Schwäbische Zeitung (Ravensburg / Weingarten)
Erdogan verschärft Ton in Richtung EU
Türkei droht Brüssel mit Ende des Flüchtlingspakts und Wiedereinführung der Todesstrafe
ISTANBUL/BRÜSSEL - Nach der Empfehlung des EU-Parlamentes, die Beitrittsgespräche mit der Türkei auszusetzen, droht der türkische Präsident Recep Tayyip Erdogan der EU offen mit der Aufkündigung des Flüchtlingspaktes und der Wiedereinführung der Todesstrafe. „Passt auf, wenn ihr noch weitergeht, dann werden diese Grenzübergänge geöffnet. Lasst euch das gesagt sein“, sagte Erdogan am Freitag in Istanbul in Richtung Europäische Union.
Wenig später erklärte er bei einer Rede in Istanbul auch, dass er im Fall des Aussetzens der Gespräche einer Wiedereinführung der Todesstrafe zustimmen werde. Dann werde er das Gesetz unterschreiben, so Erdogan. „Demokratie besteht darin, den Willen des Volkes zu respektieren“, sagte Erdogan, der damit auf entsprechende Zwischenrufe aus dem Publikum reagierte.
Die EU reagierte trotz der massiven Drohungen gelassen.
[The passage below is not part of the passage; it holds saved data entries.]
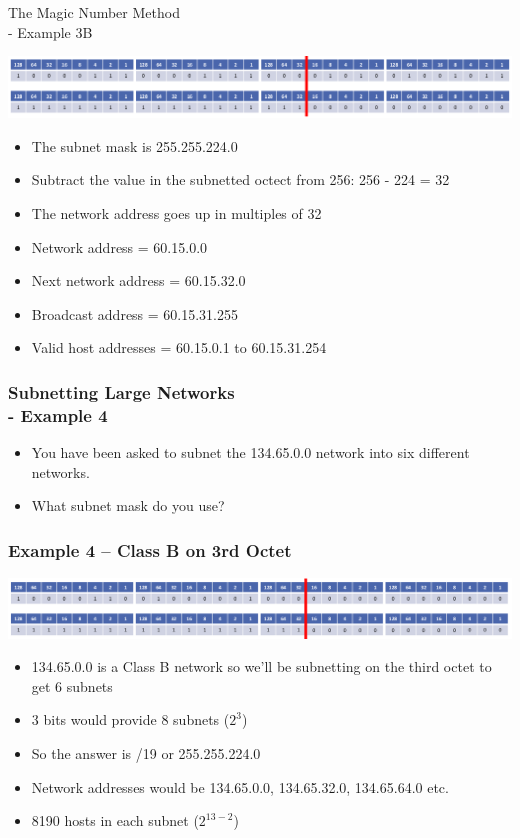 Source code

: \documentclass[pdflatex,compress]{beamer}
\begin{document}
\begin{frame}{The Magic Number Method\\ - Example 3B}
	\begin{center}
		\includegraphics[width=\linewidth]{img/img25}
	\end{center}
	\begin{itemize}
		\item The subnet mask is 255.255.224.0
		\item Subtract the value in the subnetted octect from 256: 256 - 224 = 32
		\item The network address goes up in multiples of 32
		\item Network address = 60.15.0.0
		\item Next network address = 60.15.32.0
		\item Broadcast address = 60.15.31.255
		\item Valid host addresses = 60.15.0.1 to 60.15.31.254
	\end{itemize}
\end{frame}

\begin{frame}
	\frametitle{Subnetting Large Networks\\ - Example 4}
	\begin{itemize}
		\item You have been asked to subnet the 134.65.0.0 network into six different networks.
		\item What subnet mask do you use?
	\end{itemize}
\end{frame}

\begin{frame}
	\frametitle{Example 4 – Class B on 3rd Octet}
	\begin{center}
		\includegraphics[width=\linewidth]{img/img26}
	\end{center}
	\begin{itemize}
		\item 134.65.0.0 is a Class B network so we’ll be subnetting on the third octet to get 6 subnets
		\item 3 bits would provide 8 subnets ($ 2^3 $)
		\item So the answer is /19 or 255.255.224.0
		\item Network addresses would be 134.65.0.0, 134.65.32.0, 134.65.64.0 etc.
		\item 8190 hosts in each subnet ($ 2^{13-2} $)
	\end{itemize}
\end{frame}
\end{document}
Ein Sprecher der Kommission sagte am Freitag zu Erdogans Äußerungen in Sachen Grenzöffnung, zu „hypothetischen Szenarien“äußere man sich nicht. „Wir arbeiten für den Erfolg des Abkommens zwischen der EU und der Türkei.“Die Bundesregierung warnte derweil vor einer Eskalation des Streits. „Drohungen auf beiden Seiten helfen da jetzt nicht weiter“, erklärte Vize-Regierungssprecherin Ulrike Demmer in Berlin. Wo es Schwierigkeiten gebe, müsse miteinander geredet werden.
Deutlicher positionierte sich Österreichs Außenminister Sebastian Kurz (ÖVP). Der konservative Politiker sagte der „Schwäbischen Zeitung“: „Europa darf sich nicht erpressen lassen.“Wer sich ausschließlich auf das Flüchtlingsabkommen mit der Türkei verlasse, „wird bald selbst verlassen sein. Ich habe immer gesagt, dass der Türkei-Deal nur Plan B sein kann, Plan A muss ein eigener Schutz der Außengrenze sein.“
Die Türkei hat rund drei Millionen Migranten aus Syrien aufgenommen und ist eines der Hauptdurchgangsländer. Der im März geschlossene Flüchtlingspakt sieht unter anderem vor, dass Europa alle Menschen, die illegal über die Türkei auf die griechischen Inseln kommen, zurückschicken kann.